Inhalation: In an Inhalation Risk Test (BASF, 1969), totally 12 rats (males and females; no data on sex ratio) were exposed by inhalation route to unchanged 2,3,6-Trimethylphenol (purity not given) for 8 hours at a concentration of ca. 0.59 mg/L. The inhalation atmosphere was saturated with the volatile parts of the compound by bubbling a continuous air flow (200 L/h) through a layer of the unchanged test substance in an exsiccator. Animals then were observed for 7 days. No deaths and no clinical signs of toxicity were observed in the Inhalation Risk Test.
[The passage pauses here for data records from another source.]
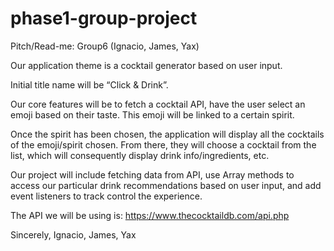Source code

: # phase1-group-project

Pitch/Read-me: Group6 (Ignacio, James, Yax) 

Our application theme is a cocktail generator based on user input. 

Initial title name will be “Click & Drink”.

Our core features will be to fetch a cocktail API, have the user select an emoji based on their taste. This emoji will be linked to a certain spirit.

Once the spirit has been chosen, the application will display all the cocktails of the emoji/spirit chosen. From there, they will choose a cocktail from the list, which will consequently display drink info/ingredients, etc.

Our project will include fetching data from API, use Array methods to access our particular drink recommendations based on user input, and add event listeners to track control the experience. 

The API we will be using is: https://www.thecocktaildb.com/api.php 

Sincerely, 
Ignacio, James, Yax 
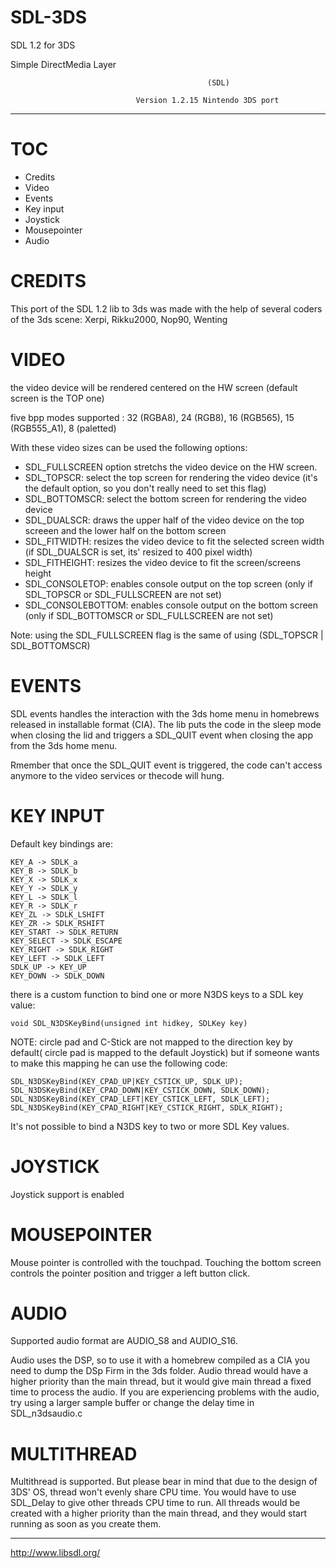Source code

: # SDL-3DS
SDL 1.2 for 3DS

   Simple DirectMedia Layer

												(SDL)

                                Version 1.2.15 Nintendo 3DS port
---

TOC
============

- Credits
- Video
- Events
- Key input
- Joystick
- Mousepointer
- Audio

CREDITS
============

This port of the SDL 1.2 lib to 3ds was made with the help of several coders of the 3ds scene: Xerpi, Rikku2000, Nop90, Wenting


VIDEO
============

the video device will be rendered centered on the HW screen (default screen is the TOP one) 

five bpp modes supported : 32 (RGBA8), 24 (RGB8), 16 (RGB565), 15 (RGB555_A1), 8 (paletted) 

With these video sizes can be used the following options:

- SDL_FULLSCREEN option stretchs the video device on the HW screen.
- SDL_TOPSCR: select the top screen for rendering the video device (it's the default option, so you don't really need to set this flag)
- SDL_BOTTOMSCR: select the bottom screen for rendering the video device
- SDL_DUALSCR: draws the upper half of the video device on the top screeen and the lower half on the bottom screen
- SDL_FITWIDTH: resizes the video device to fit the selected screen width (if SDL_DUALSCR is set, its' resized to 400 pixel width)
- SDL_FITHEIGHT: resizes the video device to fit the screen/screens height
- SDL_CONSOLETOP: enables console output on the top screen (only if SDL_TOPSCR or SDL_FULLSCREEN are not set)  
- SDL_CONSOLEBOTTOM: enables console output on the bottom screen (only if SDL_BOTTOMSCR or SDL_FULLSCREEN are not set)

Note: using the SDL_FULLSCREEN flag is the same of using (SDL_TOPSCR | SDL_BOTTOMSCR) 

EVENTS
============

SDL events handles the interaction with the 3ds home menu in homebrews released in installable format (CIA). The lib puts the code in the sleep mode when closing the lid and triggers a SDL_QUIT event when closing the app from the 3ds home menu.

Rmember that once the SDL_QUIT event is triggered, the code can't access anymore to the video services or thecode will hung.

KEY INPUT
============

Default key bindings are:

	KEY_A -> SDLK_a
	KEY_B -> SDLK_b
	KEY_X -> SDLK_x
	KEY_Y -> SDLK_y
	KEY_L -> SDLK_l
	KEY_R -> SDLK_r
	KEY_ZL -> SDLK_LSHIFT
	KEY_ZR -> SDLK_RSHIFT
	KEY_START -> SDLK_RETURN
	KEY_SELECT -> SDLK_ESCAPE
	KEY_RIGHT -> SDLK_RIGHT
	KEY_LEFT -> SDLK_LEFT
	SDLK_UP -> KEY_UP
	KEY_DOWN -> SDLK_DOWN
 
there is a custom function to bind one or more N3DS keys to a SDL key value:

	void SDL_N3DSKeyBind(unsigned int hidkey, SDLKey key)

NOTE: circle pad and C-Stick are not mapped to the direction key by default( circle pad is mapped to the default Joystick) but if someone wants to make this mapping he can use the following code:
	
	SDL_N3DSKeyBind(KEY_CPAD_UP|KEY_CSTICK_UP, SDLK_UP);
	SDL_N3DSKeyBind(KEY_CPAD_DOWN|KEY_CSTICK_DOWN, SDLK_DOWN);
	SDL_N3DSKeyBind(KEY_CPAD_LEFT|KEY_CSTICK_LEFT, SDLK_LEFT);
	SDL_N3DSKeyBind(KEY_CPAD_RIGHT|KEY_CSTICK_RIGHT, SDLK_RIGHT);

It's not possible to bind a N3DS key to two or more SDL Key values.

JOYSTICK
============

Joystick support is enabled

MOUSEPOINTER
============

Mouse pointer is controlled with the touchpad. Touching the bottom screen controls the pointer position and trigger a left button click.

AUDIO
============

Supported audio format are AUDIO_S8 and AUDIO_S16.

Audio uses the DSP, so to use it with a homebrew compiled as a CIA you need to dump the DSp Firm in the 3ds folder. 
Audio thread would have a higher priority than the main thread, but it would give main thread a fixed time to process the audio. If you are experiencing problems with the audio, try using a larger sample buffer or change the delay time in SDL_n3dsaudio.c

MULTITHREAD
============

Multithread is supported. But please bear in mind that due to the design of 3DS' OS, thread won't evenly share CPU time. You would have to use SDL_Delay to give other threads CPU time to run. All threads would be created with a higher priority than the main thread, and they would start running as soon as you create them.



---
http://www.libsdl.org/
It was suggested, that the inhalation hazard test, is not suitable for testing solids, such as 2,3,6-Trimethylphenol (Cas No. 2416-94-6) with no dust formation. However, 2,3,6 -Trimethylphenol is produced and processed under elevated temperature as a melted mass. Thereby, due to the very low vapour pressure at 53.6 °C with 0.724 hPa, no significant exposure through the inhalation route is expected. Additionally, in another test using worst case conditions, where 12 rats were exposed for 8 hours to an atmosphere that had been saturated at 100°C with the volatile parts of the compound at a test concentration of 19.55 mg/l (ca. 3515.09 ppm), no mortality was observed. Therefore, no risk of significant acute inhalation toxicity, even at elevated temperatures, is expected. 

 

Justification for classification or non-classification

Based on the oral LD50in rats, classification of 2,3,6-Trimethylphenol for acute oral toxicity is not warranted in accordance with EU Classification, Labeling and Packaging of Substances and Mixtures (CLP) Regulation No. 1272/2008.

Based on the available data, classification of 2,3,6-Trimethylphenol for acute dermal and inhalation toxicity in accordance with EU Classification, Labeling and Packaging of Substances and Mixtures (CLP) Regulation No. 1272/2008 is not possible.